WMT 2023 Metrics Shared Task Submission: Cometoid

Table of Contents

Setup
Models
Using Pymarian
- CLI
- Python API
Using marian
Reproduce Evaluation Results on WMT22
Citation

This repository contains documentation and scripts for Cometoid and Chrfoid metrics.

Setup

Our models are implemented in Marian NMT. We provide python bindings for Marian, which can be installed as follows:

Prerequisites: Install PyMarian

git clone https://github.com/marian-nmt/marian-dev
# Pybind PR (github.com/marian-nmt/marian-dev/pull/1013) not merged at the time of writing;
# so checkout the branch
git checkout tg/pybind-new

# build and install -- run this from project root, i.e., dir having pyproject.toml
# simple case : no cuda, default compiler
pip install -v .

# optiona: using a specific version of compiler (e.g., gcc-9 g++-9)
CMAKE_ARGS="-DCMAKE_C_COMPILER=gcc-9 -DCMAKE_CXX_COMPILER=g++-9" pip install -v .

# Option: with CUDA on
CMAKE_ARGS="-DCOMPILE_CUDA=ON" pip install .

# Option: with a specific version of cuda toolkit, e,g. cuda 11.5
CMAKE_ARGS="-DCOMPILE_CUDA=ON -DCUDA_TOOLKIT_ROOT_DIR=/usr/local/cuda-11.5" pip install -v .

Tip	If CMAKE complains about missing C/C++ libraries, follow instructions at https://marian-nmt.github.io/quickstart/ and install them.

Models

The following reference-free/quality-estimation metrics are available:

chrfoid-wmt23
cometoid22-wmt23
cometoid22-wmt22
cometoid22-wmt21

Using Pymarian

CLI

pymarian-evaluate is a convenient CLI that downloads and caches models, and runs them on the input data.

# download sample data
sacrebleu -t wmt21/systems -l en-zh --echo src > src.txt
sacrebleu -t wmt21/systems -l en-zh --echo Online-B > mt.txt

# chrfoid
paste src.txt mt.txt | pymarian-evaluate --stdin -m chrfoid-wmt23
# cometoid22-wmt22; similarly for other models
paste src.txt mt.txt | pymarian-evaluate --stdin -m cometoid22-wmt22

Python API

# Evaluator
from pymarian import Evaluator
marian_args = '-m path/to/model.npz -v path/to.vocab.spm path/to.vocab.spm --like comet-qe'
evaluator = Evaluator(marian_args)

data = [
    ["Source1", "Hyp1"],
    ["Source2", "Hyp2"]
]
scores = evaluator.run(data)
for score in scores:
    print(score)

Using `marian`

Tip	The `pymarian-evaluate` downloads and caches models under `~/.cache/marian/metrics/<model>`

Models can ne downloaded from https://textmt.blob.core.windows.net/www/models/mt-metric/<model>.tgz, where <model> is one of the above (eg. cometoid22-wmt22).

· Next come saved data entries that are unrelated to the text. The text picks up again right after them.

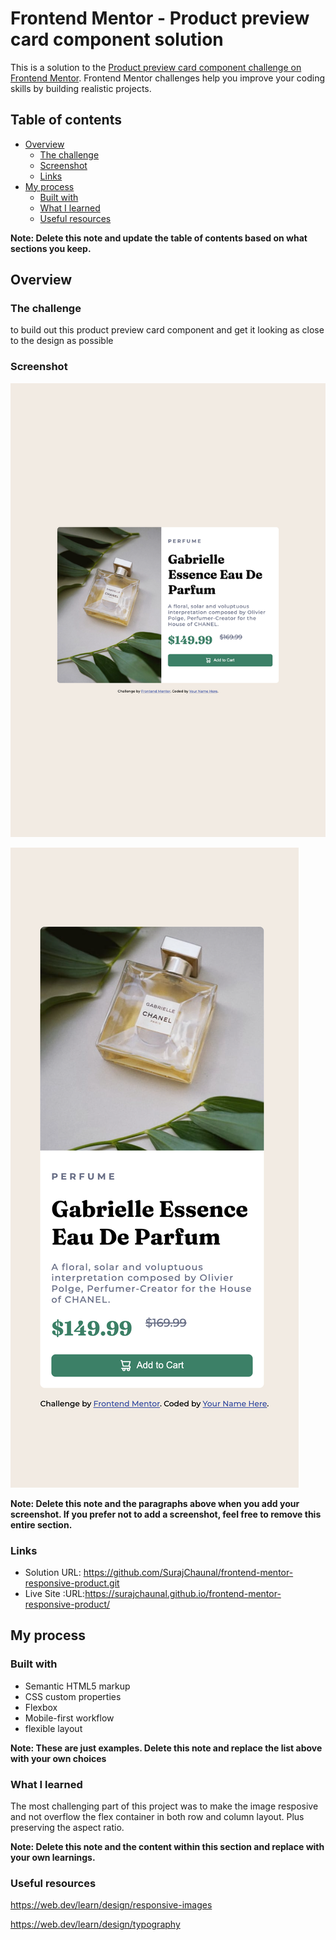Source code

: # Frontend Mentor - Product preview card component solution

This is a solution to the [Product preview card component challenge on Frontend Mentor](https://www.frontendmentor.io/challenges/product-preview-card-component-GO7UmttRfa). Frontend Mentor challenges help you improve your coding skills by building realistic projects.

## Table of contents

- [Overview](#overview)
  - [The challenge](#the-challenge)
  - [Screenshot](#screenshot)
  - [Links](#links)
- [My process](#my-process)
  - [Built with](#built-with)
  - [What I learned](#what-i-learned)
  - [Useful resources](#useful-resources)

**Note: Delete this note and update the table of contents based on what sections you keep.**

## Overview

### The challenge

to build out this product preview card component and get it looking as close to the design as possible

### Screenshot

![`desktop-version`](./final-desktop-preview.png)

![`mobile-version`](./final-mobile-preview.png)

**Note: Delete this note and the paragraphs above when you add your screenshot. If you prefer not to add a screenshot, feel free to remove this entire section.**

### Links

- Solution URL: https://github.com/SurajChaunal/frontend-mentor-responsive-product.git
- Live Site :URL:https://surajchaunal.github.io/frontend-mentor-responsive-product/

## My process

### Built with

- Semantic HTML5 markup
- CSS custom properties
- Flexbox
- Mobile-first workflow
- flexible layout

**Note: These are just examples. Delete this note and replace the list above with your own choices**

### What I learned

The most challenging part of this project was to make the image resposive and not overflow the flex container in both row and column layout. Plus preserving the aspect ratio.

**Note: Delete this note and the content within this section and replace with your own learnings.**

### Useful resources

https://web.dev/learn/design/responsive-images

https://web.dev/learn/design/typography
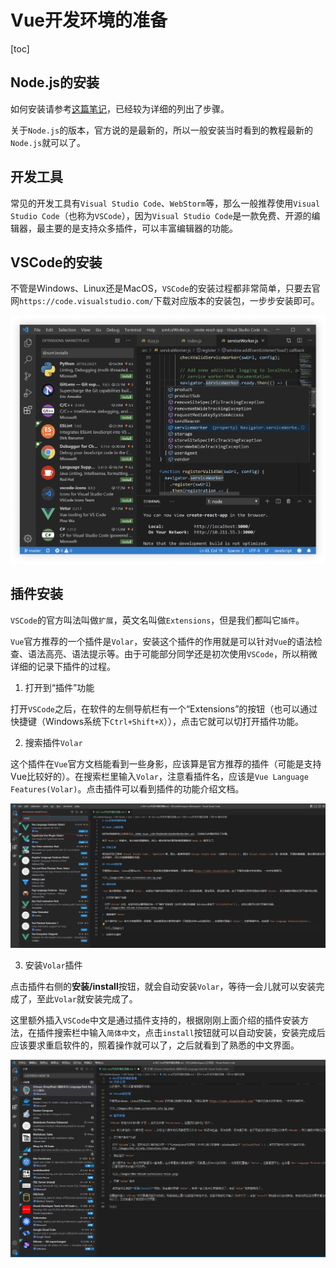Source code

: # Vue开发环境的准备

[toc]

## Node.js的安装

如何安装请参考[这篇笔记](./D001-Node.js%E7%9A%84%E5%AE%89%E8%A3%85.md)，已经较为详细的列出了步骤。

关于`Node.js`的版本，官方说的是最新的，所以一般安装当时看到的教程最新的`Node.js`就可以了。

## 开发工具

常见的开发工具有`Visual Studio Code`、`WebStorm`等，那么一般推荐使用`Visual Studio Code`（也称为`VSCode`），因为`Visual Studio Code`是一款免费、开源的编辑器，最主要的是支持众多插件，可以丰富编辑器的功能。

## VSCode的安装

不管是Windows、Linux还是MacOS，`VSCode`的安装过程都非常简单，只要去官网`https://code.visualstudio.com/`下载对应版本的安装包，一步步安装即可。

![](./images/002-home-screenshot-win-lg.png)

## 插件安装

`VSCode`的官方叫法叫做`扩展`，英文名叫做`Extensions`，但是我们都叫它`插件`。

`Vue`官方推荐的一个插件是`Volar`，安装这个插件的作用就是可以针对`Vue`的语法检查、语法高亮、语法提示等。由于可能部分同学还是初次使用`VSCode`，所以稍微详细的记录下插件的过程。

1. 打开到“插件”功能

  打开`VSCode`之后，在软件的左侧导航栏有一个“Extensions”的按钮（也可以通过快捷键（Windows系统下`Ctrl+Shift+X`）），点击它就可以切打开插件功能。
  
  [](./images/002-VSCode-Extensions-View.png)

2. 搜索插件`Volar`

  这个插件在`Vue`官方文档能看到一些身影，应该算是官方推荐的插件（可能是支持Vue比较好的）。在搜索栏里输入`Volar`，注意看插件名，应该是`Vue Language Features(Volar)`。点击插件可以看到插件的功能介绍文档。

  ![](./images/002-VSCode-Extensions-Volar.png)

3. 安装`Volar`插件

  点击插件右侧的**安装/install**按钮，就会自动安装`Volar`，等待一会儿就可以安装完成了，至此`Volar`就安装完成了。

这里额外插入`VSCode`中文是通过插件支持的，根据刚刚上面介绍的插件安装方法，在插件搜索栏中输入`简体中文`，点击`install`按钮就可以自动安装，安装完成后应该要求重启软件的，照着操作就可以了，之后就看到了熟悉的中文界面。

![](./images/002-VSCode-Extensions-CN.png)
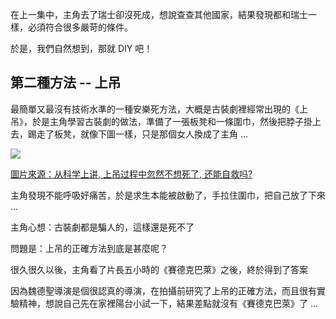 在上一集中，主角去了瑞士卻沒死成，想說查查其他國家，結果發現都和瑞士一樣，必須符合很多嚴苛的條件。

於是，我們自然想到，那就 DIY 吧！

## 第二種方法 -- 上吊

最簡單又最沒有技術水準的一種安樂死方法，大概是古裝劇裡經常出現的《上吊》，於是主角學習古裝劇的做法，準備了一張板凳和一條圍巾，然後把脖子掛上去，踢走了板凳，就像下圖一樣，只是那個女人換成了主角 ...

![](https://nimg.ws.126.net/?url=http%3A%2F%2Fdingyue.ws.126.net%2F6OOvvqndheFaV4FSYrYRlnUATZaFAHtot64wpzZiS4eb91514090747858.png&thumbnail=660x2147483647&quality=80&type=jpg)

[圖片來源：从科学上讲, 上吊过程中忽然不想死了, 还能自救吗?](https://www.163.com/dy/article/D6E1S70F0529F2V8.html)

主角發現不能呼吸好痛苦，於是求生本能被啟動了，手拉住圍巾，把自己放了下來 ...

主角心想：古裝劇都是騙人的，這樣還是死不了

問題是：上吊的正確方法到底是甚麼呢？

很久很久以後，主角看了片長五小時的《賽德克巴萊》之後，終於得到了答案

因為魏德聖導演是個很認真的導演，在拍攝前研究了上吊的正確方法，而且很有實驗精神，想說自己先在家裡陽台小試一下，結果差點就沒有《賽德克巴萊》了 ...

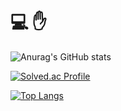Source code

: #                      💻 ✋

![Anurag's GitHub stats](https://github-readme-stats.vercel.app/api?username=jaehan4707&show_icons=true&theme=cobalt)

[![Solved.ac Profile](http://mazassumnida.wtf/api/v2/generate_badge?boj=wogks99)](https://solved.ac/wogks99/)





[![Top Langs](https://github-readme-stats.vercel.app/api/top-langs/?username=jaehan4707)](https://github.com/anuraghazra/github-readme-stats)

Download and extract the desired model to a directory, say $model_dir.

model_dir=~/.cache/marian/metrics/cometoid22-wmt22

# Score on CPU
N_CPU=6
paste src.txt mt.txt | marian evaluate --like comet-qe -m $model_dir/*.npz -v $model_dir/vocab.{spm,spm} \
        -w 8000 --quiet --cpu-threads $N_CPU --mini-batch 1 --maxi-batch 1

# Score on GPUs; here "--devices 0 1 2 3" means use 4 GPUs
paste src.txt mt.txt | marian evaluate --like comet-qe -m $model_dir/*.npz -v $model_dir/vocab.{spm,spm} \
        -w -4000 --quiet --devices 0 1 2 3 --mini-batch 16 --maxi-batch 1000

Reproduce Evaluation Results on WMT22

Step 1: Setup and obtain teset set

# install requirements; including mt-metrics-eval
pip install -r requirements.txt

# download metrics package
python -m mt_metrics_eval.mtme --download


# Flatten test data as TSV; this will be used in subsequent steps
# also this will help speedup evaluation
data_file=$(python -m evaluate -t wmt22 flatten --no-ref)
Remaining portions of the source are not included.